Hello,
I’m trying to work the following problem.
I am trying to create a tiled version of an image where per tile i need to find the min/max luminance value.
To start with i began with a 1024x512 image with tiles of 16x16 each.
Based on what i’ve been reading this is the kernel i came up with using barriers to synch the local threads in a workgroup. I assumed that by synchronising it and creating a __local variable for Min and Max they could actually come up with a correct value for it, but it’s not the case… My results are every frame the image changes in a way i can’t really understand what values it comes up with:
on the host side here’s what i’m doing:
1024*512 work items in workgroups of 16x16
clProgram->Set( 0, clTexMem ); // 1024x512 res input
clProgram->Set( 1, clMinMaxLumMem ); // 64x32 res output
clProgram->Set( 2, 0.0f ); // default min value
clProgram->Set( 3, 1.0f ); // default max value
clProgram->Set( 4, tileSize ); // tile size (default: 16)

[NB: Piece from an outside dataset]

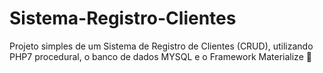 # Sistema-Registro-Clientes
Projeto simples de um Sistema de Registro de Clientes (CRUD), utilizando PHP7 procedural, o banco de dados MYSQL e o Framework Materialize :elephant:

clProgram->Set( 5, AppParams::showTileMaxZ?1:0 ); // a condition in the kernel that renders the min OR max just for debugging
int workItemsX = Math::Min( (int)clDevice->info.maxWorkGroupSize, tex->GetWidth()/tileSize );
int workItemsY = Math::Min( (int)clDevice->info.maxWorkGroupSize, tex->GetHeight()/tileSize );
clDevice->Run2D( workItemsX*tileSize, workItemsY*tileSize, tileSize, tileSize );
Here’s the kernel code:
__kernel void Image_GetMinMaxLum( read_only image2d_t srcImage, write_only image2d_t dstImage, float nearClipPlane, float farClipPlane, int tileSize, int showTileMaxZ )
{
const float3 lumColor = (float3)( 0.30, 0.59, 0.11 );
int uStart = get_global_id(0);
int vStart = get_global_id(1);
int lx = get_local_id(0);
int ly = get_local_id(1);
float4 color;
// input image coords
int2 coords = (int2)( uStart, vStart );
// output image coords
int2 coordsDst = (int2)( get_global_id(0)/tileSize, get_global_id(1)/tileSize );
// local work group vars that store min/max values
__local float minZ;
__local float maxZ;
if( showTileMaxZ > 0 )
{
maxZ = nearClipPlane;
color = read_imagef( srcImage, CLK_ADDRESS_CLAMP_TO_EDGE | CLK_FILTER_NEAREST, coords );
float Y = dot( lumColor, color.rgb ); // Luminance
maxZ = max(maxZ, Y);
color.rgb = (float3)( maxZ );
}
// barrier( CLK_LOCAL_MEM_FENCE );
if( !showTileMaxZ )
{
// attempt to reset minZ to max value when first thread runs (assuming its the first one that runs??)
// if( (lx+ly) == 0 )
minZ = farClipPlane;
color = read_imagef( srcImage, CLK_ADDRESS_CLAMP_TO_EDGE | CLK_FILTER_NEAREST, coords );
float Y = dot( lumColor, color.rgb ); // Luminance
minZ = min(minZ, Y);
color.rgb = (float3)( minZ );
}
barrier( CLK_LOCAL_MEM_FENCE );
write_imagef( dstImage, coordsDst, color );
}
I’m pretty new with OpenCL but the current tests above where all based on what i read online and found in sources around the web.
I have to say that i did a test with FOR loops and it seems to work, but the thing is it’s probably not the way to do it.
Basically its a 16x16 loop to compute the min/max of all items in a block of pixels and save it. With this method i create less work items, but also have 16x16 image reads more.
I’m looking for advice on this, hopefully someone can help ?
Thanks
f